After completing Travis Strikes Again: No More Heroes, it’s apparent the game is just an appetizer, a taste of what’s to come for the cult favorite series. As a massive fan of the previous entries, this was a relief. Whereas those games were absurd, comically violent character action romps set in pseudo open world environments, the scale of this entry was decidedly smaller. It played like a straightforward beat ‘em up, and had more in common with Streets of Rage than the frenetic action of its predecessors. When the gameplay failed to captivate, as it often did, the trademark Suda51 kitsch succeeded. Despite a pared down budget, this was still a title with a vulgar script and memorable scenarios.
Released worldwide on January 18, 2019, Travis Strikes Again was developed and published by Grasshopper Manufacture, with a physical edition distributed by Nintendo. This is actually only the second game the Tokyo-based developer has self-published in their twenty-one years. Taking place years after Travis Touchdown rose through the ranks of the United Assassins Association, twice, he now resides in a remote trailer house, somewhere in Texas. His past catches up to him when Badman, the father of one of the assassins Travis murdered previously, arrives, seeking revenge. They get sucked into the Death Drive MK-II, a forbidden video game console and together, begrudgingly work towards completing the full library of games; whoever does so first will be granted one wish.
Controlling either Travis or Badman, my friend and I guided the pair through the half-dozen or so games they needed to play through. We hacked and slashed our way through stages that had little variation from one to the next and lasted much too long. Each one tasked us defeating that game’s boss, but not before vanquishing hundreds of lesser enemies and dabbling in platforming or navigational puzzle solving. In addition to their light, heavy, and charged attacks, Travis and Badman could be equipped with up to four special moves. By the end of the game, we had a diverse selection of special moves, from area of effect attacks to healing maneuvers, and enjoyed formulating strategies and calling out actions. Besides the joy of camaraderie inherent in playing with a friend, the game’s shallow gameplay fast became an exercise in monotony. Eventually, we labored away not out of enjoyment, but out of responsibility for how far we had come.
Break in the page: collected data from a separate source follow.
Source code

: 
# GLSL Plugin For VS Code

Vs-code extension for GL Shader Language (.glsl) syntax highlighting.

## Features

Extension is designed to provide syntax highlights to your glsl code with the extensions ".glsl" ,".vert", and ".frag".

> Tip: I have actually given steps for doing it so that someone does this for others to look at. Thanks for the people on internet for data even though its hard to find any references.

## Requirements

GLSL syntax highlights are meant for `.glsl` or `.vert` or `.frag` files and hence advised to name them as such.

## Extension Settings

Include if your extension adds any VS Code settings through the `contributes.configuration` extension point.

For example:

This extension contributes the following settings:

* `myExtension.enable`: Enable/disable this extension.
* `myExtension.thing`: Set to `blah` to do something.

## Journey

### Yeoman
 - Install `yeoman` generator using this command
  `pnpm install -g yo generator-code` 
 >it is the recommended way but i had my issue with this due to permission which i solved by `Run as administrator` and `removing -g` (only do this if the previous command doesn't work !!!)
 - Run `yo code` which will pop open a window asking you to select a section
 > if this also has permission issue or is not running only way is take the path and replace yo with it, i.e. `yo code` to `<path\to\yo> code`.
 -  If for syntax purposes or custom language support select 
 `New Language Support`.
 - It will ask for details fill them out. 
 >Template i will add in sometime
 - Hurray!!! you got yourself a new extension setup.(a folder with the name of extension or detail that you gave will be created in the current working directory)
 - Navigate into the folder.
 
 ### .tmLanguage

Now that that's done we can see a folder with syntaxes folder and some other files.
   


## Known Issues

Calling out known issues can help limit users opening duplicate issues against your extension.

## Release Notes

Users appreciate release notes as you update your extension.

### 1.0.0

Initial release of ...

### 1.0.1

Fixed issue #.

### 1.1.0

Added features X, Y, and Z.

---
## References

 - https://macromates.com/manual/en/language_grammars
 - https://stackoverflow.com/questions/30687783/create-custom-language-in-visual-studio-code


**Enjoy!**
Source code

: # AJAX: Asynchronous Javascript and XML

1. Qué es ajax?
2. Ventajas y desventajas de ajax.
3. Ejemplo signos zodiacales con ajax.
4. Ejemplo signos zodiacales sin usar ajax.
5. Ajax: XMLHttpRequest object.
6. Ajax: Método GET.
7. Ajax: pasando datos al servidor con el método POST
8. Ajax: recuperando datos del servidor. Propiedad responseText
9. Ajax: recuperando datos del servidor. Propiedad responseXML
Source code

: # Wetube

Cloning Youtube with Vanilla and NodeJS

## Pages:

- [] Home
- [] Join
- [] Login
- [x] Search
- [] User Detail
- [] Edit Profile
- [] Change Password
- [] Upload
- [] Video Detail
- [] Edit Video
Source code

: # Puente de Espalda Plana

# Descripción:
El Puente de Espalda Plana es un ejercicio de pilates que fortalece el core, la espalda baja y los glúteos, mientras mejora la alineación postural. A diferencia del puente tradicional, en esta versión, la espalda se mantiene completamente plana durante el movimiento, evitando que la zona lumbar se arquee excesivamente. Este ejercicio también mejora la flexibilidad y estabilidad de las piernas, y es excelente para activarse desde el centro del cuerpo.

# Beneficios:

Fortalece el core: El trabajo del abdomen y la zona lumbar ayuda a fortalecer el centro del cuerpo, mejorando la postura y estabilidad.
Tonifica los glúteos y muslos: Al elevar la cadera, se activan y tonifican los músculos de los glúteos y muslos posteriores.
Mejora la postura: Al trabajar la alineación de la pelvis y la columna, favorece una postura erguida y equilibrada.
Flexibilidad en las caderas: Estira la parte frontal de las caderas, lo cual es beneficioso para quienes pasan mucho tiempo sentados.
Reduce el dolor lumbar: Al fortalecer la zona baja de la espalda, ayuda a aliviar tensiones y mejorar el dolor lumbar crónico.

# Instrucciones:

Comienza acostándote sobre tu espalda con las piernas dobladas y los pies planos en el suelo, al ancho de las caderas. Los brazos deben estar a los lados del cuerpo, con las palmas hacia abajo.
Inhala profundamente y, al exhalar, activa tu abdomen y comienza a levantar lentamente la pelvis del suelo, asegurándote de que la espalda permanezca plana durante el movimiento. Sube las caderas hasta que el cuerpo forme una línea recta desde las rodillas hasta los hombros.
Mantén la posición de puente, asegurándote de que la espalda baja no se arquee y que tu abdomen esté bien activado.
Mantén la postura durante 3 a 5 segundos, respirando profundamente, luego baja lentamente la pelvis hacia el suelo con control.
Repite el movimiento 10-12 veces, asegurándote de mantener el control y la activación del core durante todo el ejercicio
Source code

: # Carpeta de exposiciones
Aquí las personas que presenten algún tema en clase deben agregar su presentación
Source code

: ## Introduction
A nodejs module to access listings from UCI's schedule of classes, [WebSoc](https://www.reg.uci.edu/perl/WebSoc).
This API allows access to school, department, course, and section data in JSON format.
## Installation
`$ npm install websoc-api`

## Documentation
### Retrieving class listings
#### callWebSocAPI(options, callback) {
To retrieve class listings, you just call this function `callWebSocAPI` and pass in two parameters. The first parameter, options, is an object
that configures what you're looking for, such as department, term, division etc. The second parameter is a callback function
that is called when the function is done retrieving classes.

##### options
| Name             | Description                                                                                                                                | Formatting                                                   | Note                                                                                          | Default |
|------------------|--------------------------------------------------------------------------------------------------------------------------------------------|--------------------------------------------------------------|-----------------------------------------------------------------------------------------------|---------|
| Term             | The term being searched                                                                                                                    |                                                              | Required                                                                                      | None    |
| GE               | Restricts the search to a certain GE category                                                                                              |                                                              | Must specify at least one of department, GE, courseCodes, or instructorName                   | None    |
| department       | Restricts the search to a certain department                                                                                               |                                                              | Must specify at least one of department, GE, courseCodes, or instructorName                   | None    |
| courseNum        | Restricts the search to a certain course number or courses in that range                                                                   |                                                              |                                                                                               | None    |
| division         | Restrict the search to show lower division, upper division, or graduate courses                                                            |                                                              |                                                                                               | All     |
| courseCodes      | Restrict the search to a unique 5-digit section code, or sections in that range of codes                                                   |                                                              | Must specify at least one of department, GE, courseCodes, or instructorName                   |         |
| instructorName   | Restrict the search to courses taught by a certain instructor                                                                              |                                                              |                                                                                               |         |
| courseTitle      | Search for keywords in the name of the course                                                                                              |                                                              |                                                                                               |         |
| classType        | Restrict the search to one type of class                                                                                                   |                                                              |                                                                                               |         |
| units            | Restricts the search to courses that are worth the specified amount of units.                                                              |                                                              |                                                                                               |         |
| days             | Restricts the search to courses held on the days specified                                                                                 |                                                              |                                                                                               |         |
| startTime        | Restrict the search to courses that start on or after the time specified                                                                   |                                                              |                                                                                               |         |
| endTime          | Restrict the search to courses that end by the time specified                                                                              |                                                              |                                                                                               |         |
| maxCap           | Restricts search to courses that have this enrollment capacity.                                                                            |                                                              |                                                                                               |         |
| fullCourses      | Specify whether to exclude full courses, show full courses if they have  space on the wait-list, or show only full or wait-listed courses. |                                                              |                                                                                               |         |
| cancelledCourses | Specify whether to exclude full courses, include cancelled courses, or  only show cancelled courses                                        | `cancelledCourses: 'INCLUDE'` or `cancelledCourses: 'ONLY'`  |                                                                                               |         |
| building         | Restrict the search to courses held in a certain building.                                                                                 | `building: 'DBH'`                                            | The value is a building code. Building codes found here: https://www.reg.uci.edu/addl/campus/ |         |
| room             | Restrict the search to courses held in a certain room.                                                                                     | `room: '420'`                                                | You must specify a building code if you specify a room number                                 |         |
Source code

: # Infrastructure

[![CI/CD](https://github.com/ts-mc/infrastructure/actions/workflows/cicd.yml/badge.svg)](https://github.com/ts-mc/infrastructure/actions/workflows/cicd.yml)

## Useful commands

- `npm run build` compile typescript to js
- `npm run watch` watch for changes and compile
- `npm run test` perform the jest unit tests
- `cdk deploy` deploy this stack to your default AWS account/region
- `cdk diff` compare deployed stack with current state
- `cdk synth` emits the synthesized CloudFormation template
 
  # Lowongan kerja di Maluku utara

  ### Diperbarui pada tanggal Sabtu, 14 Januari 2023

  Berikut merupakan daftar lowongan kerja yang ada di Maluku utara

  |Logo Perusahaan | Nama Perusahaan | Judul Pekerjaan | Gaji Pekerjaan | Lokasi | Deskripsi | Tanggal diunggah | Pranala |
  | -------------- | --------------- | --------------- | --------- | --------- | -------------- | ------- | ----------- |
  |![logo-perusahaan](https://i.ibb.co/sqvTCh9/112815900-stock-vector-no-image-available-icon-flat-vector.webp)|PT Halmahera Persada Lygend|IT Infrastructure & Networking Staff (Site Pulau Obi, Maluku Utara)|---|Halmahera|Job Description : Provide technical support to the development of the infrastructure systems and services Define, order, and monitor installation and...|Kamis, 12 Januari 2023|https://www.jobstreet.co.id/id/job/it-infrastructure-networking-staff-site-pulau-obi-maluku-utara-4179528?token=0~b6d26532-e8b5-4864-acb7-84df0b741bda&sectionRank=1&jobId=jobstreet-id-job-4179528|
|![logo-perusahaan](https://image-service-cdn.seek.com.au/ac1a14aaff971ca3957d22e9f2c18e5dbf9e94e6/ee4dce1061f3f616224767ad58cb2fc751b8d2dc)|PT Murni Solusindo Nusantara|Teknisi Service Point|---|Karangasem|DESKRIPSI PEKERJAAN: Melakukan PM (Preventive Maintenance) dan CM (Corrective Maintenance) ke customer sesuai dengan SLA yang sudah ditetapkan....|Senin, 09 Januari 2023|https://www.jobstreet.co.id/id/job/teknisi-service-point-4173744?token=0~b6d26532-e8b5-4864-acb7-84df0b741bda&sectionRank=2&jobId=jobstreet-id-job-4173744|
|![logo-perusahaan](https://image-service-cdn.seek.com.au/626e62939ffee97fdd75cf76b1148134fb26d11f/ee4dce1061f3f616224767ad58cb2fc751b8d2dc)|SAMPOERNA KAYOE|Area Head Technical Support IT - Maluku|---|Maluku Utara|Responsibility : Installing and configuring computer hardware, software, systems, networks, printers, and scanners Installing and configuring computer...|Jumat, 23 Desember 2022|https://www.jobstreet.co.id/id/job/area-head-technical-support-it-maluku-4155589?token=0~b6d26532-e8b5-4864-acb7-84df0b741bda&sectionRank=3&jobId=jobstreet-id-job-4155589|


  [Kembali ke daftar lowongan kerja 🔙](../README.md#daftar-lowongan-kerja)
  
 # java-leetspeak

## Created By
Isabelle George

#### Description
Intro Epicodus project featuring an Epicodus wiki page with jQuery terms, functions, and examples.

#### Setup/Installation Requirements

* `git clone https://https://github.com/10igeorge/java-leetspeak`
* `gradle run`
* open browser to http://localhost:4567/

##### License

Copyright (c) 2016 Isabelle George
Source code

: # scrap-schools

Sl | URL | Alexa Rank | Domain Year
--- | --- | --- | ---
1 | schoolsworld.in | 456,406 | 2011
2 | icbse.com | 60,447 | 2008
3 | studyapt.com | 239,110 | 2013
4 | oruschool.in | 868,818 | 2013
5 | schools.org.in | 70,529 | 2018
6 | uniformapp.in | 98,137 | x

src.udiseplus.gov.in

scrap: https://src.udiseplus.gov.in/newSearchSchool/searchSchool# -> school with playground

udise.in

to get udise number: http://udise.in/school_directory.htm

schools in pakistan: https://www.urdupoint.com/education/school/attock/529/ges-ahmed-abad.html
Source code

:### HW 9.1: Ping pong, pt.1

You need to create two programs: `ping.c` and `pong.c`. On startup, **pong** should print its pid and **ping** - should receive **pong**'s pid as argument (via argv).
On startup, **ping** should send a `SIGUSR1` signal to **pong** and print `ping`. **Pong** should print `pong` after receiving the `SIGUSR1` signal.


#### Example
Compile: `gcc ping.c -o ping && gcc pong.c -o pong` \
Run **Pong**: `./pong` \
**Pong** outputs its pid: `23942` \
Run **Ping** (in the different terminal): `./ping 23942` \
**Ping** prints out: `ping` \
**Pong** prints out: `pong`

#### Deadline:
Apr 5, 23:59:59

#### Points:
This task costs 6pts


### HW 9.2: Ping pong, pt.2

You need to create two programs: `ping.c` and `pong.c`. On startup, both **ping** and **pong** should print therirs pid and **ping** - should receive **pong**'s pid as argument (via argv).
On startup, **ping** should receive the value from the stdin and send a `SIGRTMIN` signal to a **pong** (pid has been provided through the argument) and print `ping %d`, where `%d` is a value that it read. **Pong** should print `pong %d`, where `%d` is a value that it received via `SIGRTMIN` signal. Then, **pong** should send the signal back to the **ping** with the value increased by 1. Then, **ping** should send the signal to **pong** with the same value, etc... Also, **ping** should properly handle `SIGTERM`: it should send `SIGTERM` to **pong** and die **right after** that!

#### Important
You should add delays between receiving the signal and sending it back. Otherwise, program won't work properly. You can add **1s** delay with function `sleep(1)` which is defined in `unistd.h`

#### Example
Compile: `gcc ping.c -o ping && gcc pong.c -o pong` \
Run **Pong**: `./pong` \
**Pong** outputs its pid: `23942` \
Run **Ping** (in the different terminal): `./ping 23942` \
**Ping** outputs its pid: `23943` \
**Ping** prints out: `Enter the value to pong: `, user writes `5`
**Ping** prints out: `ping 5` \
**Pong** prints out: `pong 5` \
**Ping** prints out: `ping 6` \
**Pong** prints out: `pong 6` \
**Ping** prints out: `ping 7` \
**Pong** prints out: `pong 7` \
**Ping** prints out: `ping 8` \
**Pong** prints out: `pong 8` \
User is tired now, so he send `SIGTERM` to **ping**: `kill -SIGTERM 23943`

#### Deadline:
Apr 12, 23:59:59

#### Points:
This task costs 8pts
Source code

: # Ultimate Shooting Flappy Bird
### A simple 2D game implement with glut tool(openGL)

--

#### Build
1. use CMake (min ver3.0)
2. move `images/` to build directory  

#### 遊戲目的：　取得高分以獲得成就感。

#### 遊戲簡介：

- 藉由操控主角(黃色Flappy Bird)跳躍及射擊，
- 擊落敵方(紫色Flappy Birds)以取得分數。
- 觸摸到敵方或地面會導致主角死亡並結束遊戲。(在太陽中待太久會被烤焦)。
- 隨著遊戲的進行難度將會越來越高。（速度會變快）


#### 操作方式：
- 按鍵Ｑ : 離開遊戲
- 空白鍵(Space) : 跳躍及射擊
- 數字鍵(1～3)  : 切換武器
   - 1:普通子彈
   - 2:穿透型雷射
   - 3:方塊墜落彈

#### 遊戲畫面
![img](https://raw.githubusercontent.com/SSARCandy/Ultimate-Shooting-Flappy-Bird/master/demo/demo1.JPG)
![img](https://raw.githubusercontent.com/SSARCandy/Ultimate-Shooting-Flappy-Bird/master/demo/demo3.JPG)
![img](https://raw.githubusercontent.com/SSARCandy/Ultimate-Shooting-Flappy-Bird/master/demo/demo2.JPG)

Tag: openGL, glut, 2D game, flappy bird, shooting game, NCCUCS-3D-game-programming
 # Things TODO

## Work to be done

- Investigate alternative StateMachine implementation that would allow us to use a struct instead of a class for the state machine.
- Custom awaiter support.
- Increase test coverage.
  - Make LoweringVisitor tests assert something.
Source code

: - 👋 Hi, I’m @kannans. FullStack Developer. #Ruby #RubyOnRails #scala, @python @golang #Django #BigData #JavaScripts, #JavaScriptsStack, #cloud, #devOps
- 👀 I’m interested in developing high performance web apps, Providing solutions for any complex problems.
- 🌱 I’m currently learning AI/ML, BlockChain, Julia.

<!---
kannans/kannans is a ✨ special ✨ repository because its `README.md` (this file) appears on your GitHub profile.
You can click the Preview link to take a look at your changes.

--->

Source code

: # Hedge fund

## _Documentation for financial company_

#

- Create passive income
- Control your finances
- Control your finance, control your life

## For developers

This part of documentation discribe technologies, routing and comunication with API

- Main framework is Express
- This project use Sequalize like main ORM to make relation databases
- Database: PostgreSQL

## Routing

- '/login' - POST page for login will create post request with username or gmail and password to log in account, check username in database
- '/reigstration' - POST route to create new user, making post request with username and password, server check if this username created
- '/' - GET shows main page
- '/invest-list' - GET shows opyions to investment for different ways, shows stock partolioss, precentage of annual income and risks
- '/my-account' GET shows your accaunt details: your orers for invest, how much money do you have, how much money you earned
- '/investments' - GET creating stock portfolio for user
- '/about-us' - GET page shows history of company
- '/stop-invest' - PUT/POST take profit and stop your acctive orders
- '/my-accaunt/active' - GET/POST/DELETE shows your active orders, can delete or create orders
In between these action stages were visual novel segments where Travis tracked down the next game he and Badman needed to play. Suda’s punk rock style and immature humor shone through in these relatively brief interludes. Presented as though they were chapters of a retro visual novel played on a monochrome monitor, my friend and I buttoned through fourth-wall breaking, self-referential dialogue that harkened back to our playthroughs of the Silver Case games, and not just figuratively. Characters from those games, and other Grasshopper Manufacture works, littered the scenarios, prompting a sense of pride when we “got” the references. These sections were a breath of fresh air, and something to look forward to amidst the repetitive action gameplay prevalent throughout the rest of the game.
Playing up the low budget, independent angle, the game was infused with much love for indie game developers. Dozens of shirts bearing logos or images from indie games such as Golf Story and Undertale were available to clothe Travis or Badman. A few shirts bearing Zelda iconography were also included, which was somewhat unreal considering the adult content present. Well actually, I guess it’s all Unreal… since the game was made with Unreal Engine… I’ll see myself out. Much love was shown to Hotline Miami in particular: a few stages bore resemblance to the well-regarded top-down shooter, including the final stage which included an apocryphal arcade version of HLM and similar dialogue windows.
Furthering the game’s indie credentials, the music was composed by a pair of little-known Japanese DJs: DJ Abo and DJ 1-2. Mostly comprised of pulsing contemporary electronica, the songs fit the on-screen action well. Abrasive rock, chiptunes, and even a dour Japanese folk song, rounded out the auditory journey. A soundtrack hasn’t been announced, but there are plenty of standout tracks that warrant one, such as the mansion theme to Coffee & Doughnuts, the Death Drive’s game select, and the stage theme for Electric Thunder Tiger II.
Travis Strikes Again: No More Heroes was a disappointment. My friend and I had a good time, but we’d honestly have a good time no matter what we played. The absurd dialogue and callbacks to previous Suda51 works kept us going when the shallow gameplay and lengthy stages otherwise diminished the experience. Fortunately, it appears that a proper No More Heroes 3 is in development. My hope is that with it, Grasshopper Manufacture will be able to better marry the qualities that have made their past works not only unique, but fun to play.